> **Problem**:
When the string "Contributing" occurs in a line of the records, show that line.
------------------------------
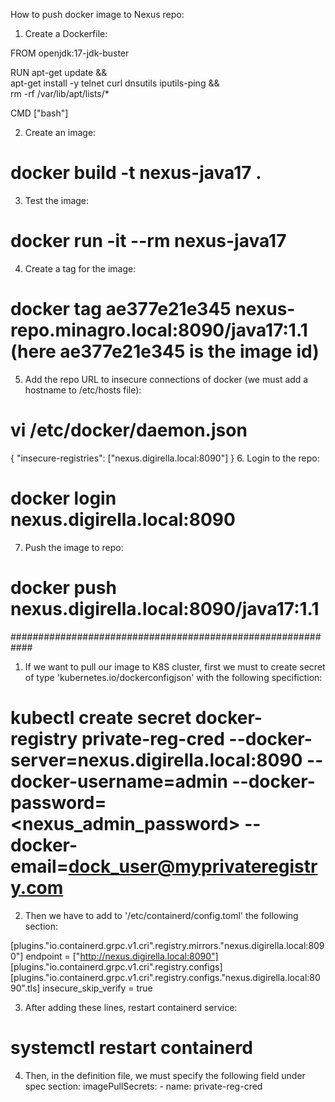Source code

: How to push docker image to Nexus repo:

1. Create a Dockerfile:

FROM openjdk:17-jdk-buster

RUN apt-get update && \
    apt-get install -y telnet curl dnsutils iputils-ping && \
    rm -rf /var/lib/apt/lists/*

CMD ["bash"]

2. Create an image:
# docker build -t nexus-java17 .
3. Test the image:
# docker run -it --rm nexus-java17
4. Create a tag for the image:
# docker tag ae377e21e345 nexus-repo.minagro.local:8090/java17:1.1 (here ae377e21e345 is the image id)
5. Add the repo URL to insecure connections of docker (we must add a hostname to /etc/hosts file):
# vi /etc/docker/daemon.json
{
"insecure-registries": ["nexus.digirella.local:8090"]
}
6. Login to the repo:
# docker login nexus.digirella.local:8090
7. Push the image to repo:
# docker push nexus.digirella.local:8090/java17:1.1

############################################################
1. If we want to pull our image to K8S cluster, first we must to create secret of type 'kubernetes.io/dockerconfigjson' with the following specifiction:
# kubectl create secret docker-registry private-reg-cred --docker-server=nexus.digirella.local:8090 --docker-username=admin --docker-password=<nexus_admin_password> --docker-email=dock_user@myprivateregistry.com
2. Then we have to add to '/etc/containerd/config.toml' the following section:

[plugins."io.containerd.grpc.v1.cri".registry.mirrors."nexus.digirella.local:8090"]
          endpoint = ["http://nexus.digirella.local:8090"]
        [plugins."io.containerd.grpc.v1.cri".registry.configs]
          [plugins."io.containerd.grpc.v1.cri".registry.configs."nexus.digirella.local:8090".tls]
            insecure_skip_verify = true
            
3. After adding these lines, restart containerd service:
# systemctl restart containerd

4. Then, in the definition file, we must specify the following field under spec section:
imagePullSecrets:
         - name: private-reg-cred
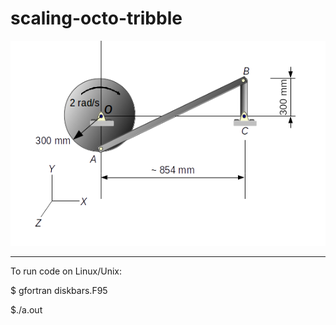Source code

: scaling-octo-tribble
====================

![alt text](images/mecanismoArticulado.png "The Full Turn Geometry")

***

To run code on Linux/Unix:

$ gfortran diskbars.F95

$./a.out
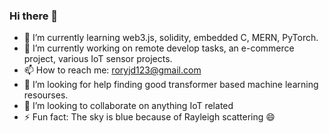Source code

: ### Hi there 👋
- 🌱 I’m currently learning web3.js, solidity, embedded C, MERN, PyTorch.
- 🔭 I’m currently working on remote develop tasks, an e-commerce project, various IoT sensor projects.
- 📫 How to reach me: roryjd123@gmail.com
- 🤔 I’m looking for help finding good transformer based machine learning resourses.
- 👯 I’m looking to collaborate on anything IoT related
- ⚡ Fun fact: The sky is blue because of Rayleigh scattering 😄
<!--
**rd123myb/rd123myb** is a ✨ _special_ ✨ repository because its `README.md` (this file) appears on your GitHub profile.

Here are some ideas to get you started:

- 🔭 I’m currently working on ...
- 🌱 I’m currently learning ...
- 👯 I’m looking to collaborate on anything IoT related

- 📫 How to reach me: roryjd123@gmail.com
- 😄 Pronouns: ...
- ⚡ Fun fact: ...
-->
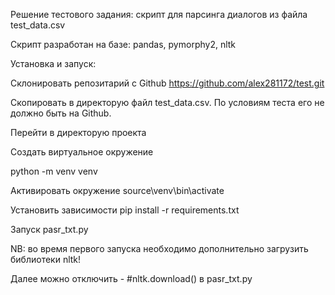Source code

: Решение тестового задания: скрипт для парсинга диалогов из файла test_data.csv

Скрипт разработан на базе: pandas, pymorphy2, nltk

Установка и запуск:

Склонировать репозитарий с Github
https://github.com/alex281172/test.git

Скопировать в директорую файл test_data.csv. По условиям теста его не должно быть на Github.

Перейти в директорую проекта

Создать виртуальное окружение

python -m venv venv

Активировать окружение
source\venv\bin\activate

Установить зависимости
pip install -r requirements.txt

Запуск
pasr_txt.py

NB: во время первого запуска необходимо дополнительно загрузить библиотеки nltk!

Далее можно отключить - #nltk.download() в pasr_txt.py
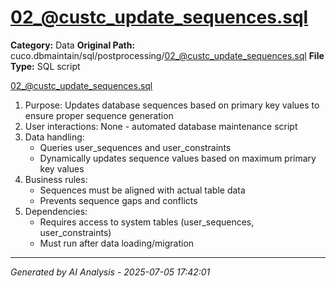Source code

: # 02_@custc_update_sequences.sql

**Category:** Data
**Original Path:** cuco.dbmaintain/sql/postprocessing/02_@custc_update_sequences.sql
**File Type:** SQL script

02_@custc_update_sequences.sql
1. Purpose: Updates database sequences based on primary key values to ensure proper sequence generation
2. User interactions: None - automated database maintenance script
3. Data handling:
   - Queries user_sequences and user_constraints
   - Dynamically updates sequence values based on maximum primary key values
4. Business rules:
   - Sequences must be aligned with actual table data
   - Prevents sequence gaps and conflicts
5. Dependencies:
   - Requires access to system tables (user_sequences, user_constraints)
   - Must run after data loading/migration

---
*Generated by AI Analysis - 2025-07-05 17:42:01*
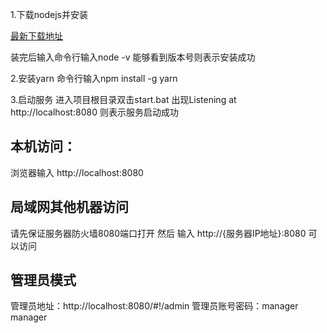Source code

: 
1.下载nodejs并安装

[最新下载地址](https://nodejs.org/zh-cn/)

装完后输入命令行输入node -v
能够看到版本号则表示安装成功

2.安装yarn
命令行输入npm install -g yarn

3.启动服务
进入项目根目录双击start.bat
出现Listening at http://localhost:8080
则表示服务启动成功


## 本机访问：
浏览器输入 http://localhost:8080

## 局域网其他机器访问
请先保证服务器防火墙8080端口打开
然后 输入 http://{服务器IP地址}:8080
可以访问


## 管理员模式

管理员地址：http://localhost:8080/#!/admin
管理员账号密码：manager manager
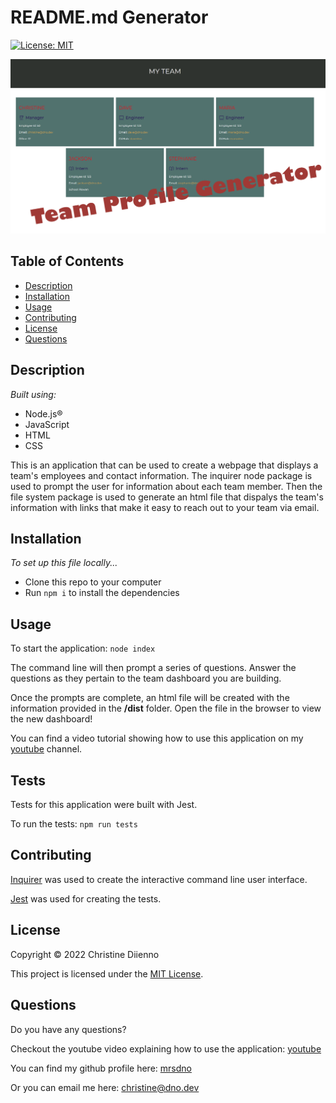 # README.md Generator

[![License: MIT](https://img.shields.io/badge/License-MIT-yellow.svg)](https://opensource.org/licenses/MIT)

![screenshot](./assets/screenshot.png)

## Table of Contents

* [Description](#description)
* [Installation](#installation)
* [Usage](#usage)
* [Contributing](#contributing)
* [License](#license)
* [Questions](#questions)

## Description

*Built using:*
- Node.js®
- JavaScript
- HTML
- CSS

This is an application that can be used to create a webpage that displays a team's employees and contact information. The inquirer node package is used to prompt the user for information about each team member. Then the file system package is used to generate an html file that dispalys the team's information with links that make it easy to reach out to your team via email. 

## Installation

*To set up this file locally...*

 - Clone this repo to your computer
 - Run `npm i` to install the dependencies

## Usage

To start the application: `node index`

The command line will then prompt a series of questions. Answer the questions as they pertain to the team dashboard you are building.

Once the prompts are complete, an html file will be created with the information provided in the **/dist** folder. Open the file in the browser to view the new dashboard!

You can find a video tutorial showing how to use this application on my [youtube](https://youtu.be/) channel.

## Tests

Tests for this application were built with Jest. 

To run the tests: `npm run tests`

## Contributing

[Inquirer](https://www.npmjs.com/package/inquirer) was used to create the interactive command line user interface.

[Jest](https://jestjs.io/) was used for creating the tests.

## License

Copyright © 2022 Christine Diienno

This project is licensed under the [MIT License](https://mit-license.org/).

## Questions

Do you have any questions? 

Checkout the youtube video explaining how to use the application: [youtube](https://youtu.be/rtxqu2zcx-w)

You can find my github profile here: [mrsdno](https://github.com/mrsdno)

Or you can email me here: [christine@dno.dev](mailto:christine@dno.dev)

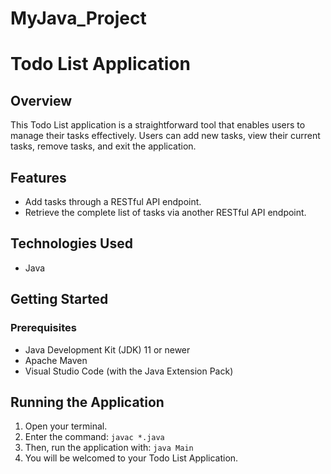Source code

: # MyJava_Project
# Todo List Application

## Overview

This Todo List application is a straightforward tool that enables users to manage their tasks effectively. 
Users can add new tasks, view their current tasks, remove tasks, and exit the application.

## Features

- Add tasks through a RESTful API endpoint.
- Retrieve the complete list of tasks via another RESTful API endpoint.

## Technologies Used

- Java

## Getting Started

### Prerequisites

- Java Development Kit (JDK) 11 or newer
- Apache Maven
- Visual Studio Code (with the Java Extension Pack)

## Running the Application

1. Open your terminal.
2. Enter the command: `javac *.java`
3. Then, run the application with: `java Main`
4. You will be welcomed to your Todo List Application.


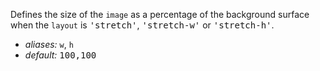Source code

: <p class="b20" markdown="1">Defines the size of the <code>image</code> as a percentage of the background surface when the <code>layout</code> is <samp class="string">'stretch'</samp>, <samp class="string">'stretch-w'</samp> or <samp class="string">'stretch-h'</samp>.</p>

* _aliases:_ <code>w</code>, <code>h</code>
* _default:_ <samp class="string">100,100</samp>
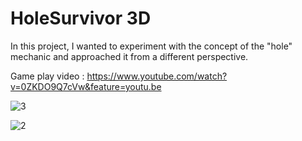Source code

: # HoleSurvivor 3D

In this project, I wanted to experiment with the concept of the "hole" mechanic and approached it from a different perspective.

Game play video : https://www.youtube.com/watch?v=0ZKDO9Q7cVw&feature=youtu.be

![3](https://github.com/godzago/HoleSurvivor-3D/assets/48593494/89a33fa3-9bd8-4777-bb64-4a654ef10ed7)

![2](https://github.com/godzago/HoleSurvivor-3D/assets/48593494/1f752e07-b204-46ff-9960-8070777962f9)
------------------------------
> **Solution for this task**:
* [Contributing](#contributing)
## Contributing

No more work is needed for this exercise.